Una agrupación de dos

Juan Carlos Cilveti Puche | 3 de marzo de 2015 a las 8:17

Hoy les mencionaré un curioso hecho que me llamó la atención no hace demasiado tiempo. En la última semana de enero, los corrillos portuarios comenzaron a anunciar la llegada de un grupo de buques de guerra. Tras celebrarse la pertinente reunión organizada por la Comandancia Naval de Málaga para tratar todos los aspectos relativos a la visita, un par de días antes de la entrada de los barcos, se anunció la identidad de éstos. Se trataba de la Standing Nato Mine Countermeasures Group 2 (SNMCMG2), o lo que es lo mismo, un grupo multinacional de cazaminas acompañados por una fragata que bajo el pabellón de la OTAN navegan permanentemente realizando todo tipo de ejercicios y maniobras navales. Pero dejando a un lado lo complicado de estas impronunciables siglas (en otra ocasión les hablaré de la infinidad de siglas que las marinas de guerra usan en nuestros días), la agrupación, que así es como se suelen denominar a estas reuniones de barcos, finalmente llegó a Málaga. Con algunas variaciones sobre los planes iniciales, el día 6 de febrero atracaba en el muelle número dos una fragata italiana, llegando dos días después un cazaminas de nacionalidad turca.

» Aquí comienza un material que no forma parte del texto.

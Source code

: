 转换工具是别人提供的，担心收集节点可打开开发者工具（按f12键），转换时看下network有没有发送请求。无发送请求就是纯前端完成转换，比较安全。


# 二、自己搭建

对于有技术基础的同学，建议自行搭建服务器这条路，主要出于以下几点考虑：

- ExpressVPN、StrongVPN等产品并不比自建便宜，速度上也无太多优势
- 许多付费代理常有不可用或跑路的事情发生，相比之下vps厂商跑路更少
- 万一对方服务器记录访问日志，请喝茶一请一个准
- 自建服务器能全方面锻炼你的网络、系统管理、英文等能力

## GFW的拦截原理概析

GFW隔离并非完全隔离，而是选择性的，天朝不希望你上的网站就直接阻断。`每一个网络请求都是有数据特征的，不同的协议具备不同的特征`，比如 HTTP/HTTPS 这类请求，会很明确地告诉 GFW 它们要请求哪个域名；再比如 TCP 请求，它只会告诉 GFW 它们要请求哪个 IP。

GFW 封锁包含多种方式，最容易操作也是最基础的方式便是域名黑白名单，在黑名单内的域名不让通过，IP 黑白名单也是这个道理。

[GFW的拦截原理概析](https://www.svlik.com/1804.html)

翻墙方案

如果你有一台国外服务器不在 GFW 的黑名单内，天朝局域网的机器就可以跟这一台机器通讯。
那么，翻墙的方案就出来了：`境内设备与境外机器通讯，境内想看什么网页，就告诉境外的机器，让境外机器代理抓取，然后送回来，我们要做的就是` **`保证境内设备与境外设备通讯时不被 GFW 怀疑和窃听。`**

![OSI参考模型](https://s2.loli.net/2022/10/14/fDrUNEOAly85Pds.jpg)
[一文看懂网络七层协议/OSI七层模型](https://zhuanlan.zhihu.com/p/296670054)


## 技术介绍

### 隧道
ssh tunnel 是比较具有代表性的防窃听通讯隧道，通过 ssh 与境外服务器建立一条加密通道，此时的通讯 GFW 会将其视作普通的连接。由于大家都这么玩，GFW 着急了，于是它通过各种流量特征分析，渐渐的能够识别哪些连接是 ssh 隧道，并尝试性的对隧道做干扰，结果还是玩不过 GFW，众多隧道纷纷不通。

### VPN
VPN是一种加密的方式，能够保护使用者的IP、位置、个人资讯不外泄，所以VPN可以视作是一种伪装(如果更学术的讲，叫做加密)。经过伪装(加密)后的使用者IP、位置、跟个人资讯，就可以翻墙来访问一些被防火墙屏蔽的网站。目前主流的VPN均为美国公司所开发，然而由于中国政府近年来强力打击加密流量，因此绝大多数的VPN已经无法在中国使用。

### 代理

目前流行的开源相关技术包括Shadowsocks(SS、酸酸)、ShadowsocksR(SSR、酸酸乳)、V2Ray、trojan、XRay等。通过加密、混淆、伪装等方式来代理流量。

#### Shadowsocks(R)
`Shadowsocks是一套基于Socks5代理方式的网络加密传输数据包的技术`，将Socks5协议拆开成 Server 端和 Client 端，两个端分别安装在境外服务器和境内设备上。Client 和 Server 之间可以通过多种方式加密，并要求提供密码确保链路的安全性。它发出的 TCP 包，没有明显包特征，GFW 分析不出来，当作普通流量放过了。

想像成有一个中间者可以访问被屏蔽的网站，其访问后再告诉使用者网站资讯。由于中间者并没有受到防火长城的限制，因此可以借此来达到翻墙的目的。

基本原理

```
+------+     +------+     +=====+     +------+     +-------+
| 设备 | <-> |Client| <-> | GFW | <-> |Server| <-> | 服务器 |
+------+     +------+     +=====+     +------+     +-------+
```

Y aunque éstos eran los buques anunciados, amarrada en las aguas malacitanas, la agrupación SNMCMG2, cuando menos, y siendo generoso con las palabras, se mostraba algo escasa. Teniendo en cuenta que en otras ocasiones esta misma escuadra ha visitado Málaga con muchos más barcos, el hecho de que ahora sólo esté compuesta por una fragata y un cazaminas, resulta algo verdaderamente curioso. Una circunstancia momentánea que llama la poderosamente atención cuando a dos únicos buques de guerra se les denomina como agrupación.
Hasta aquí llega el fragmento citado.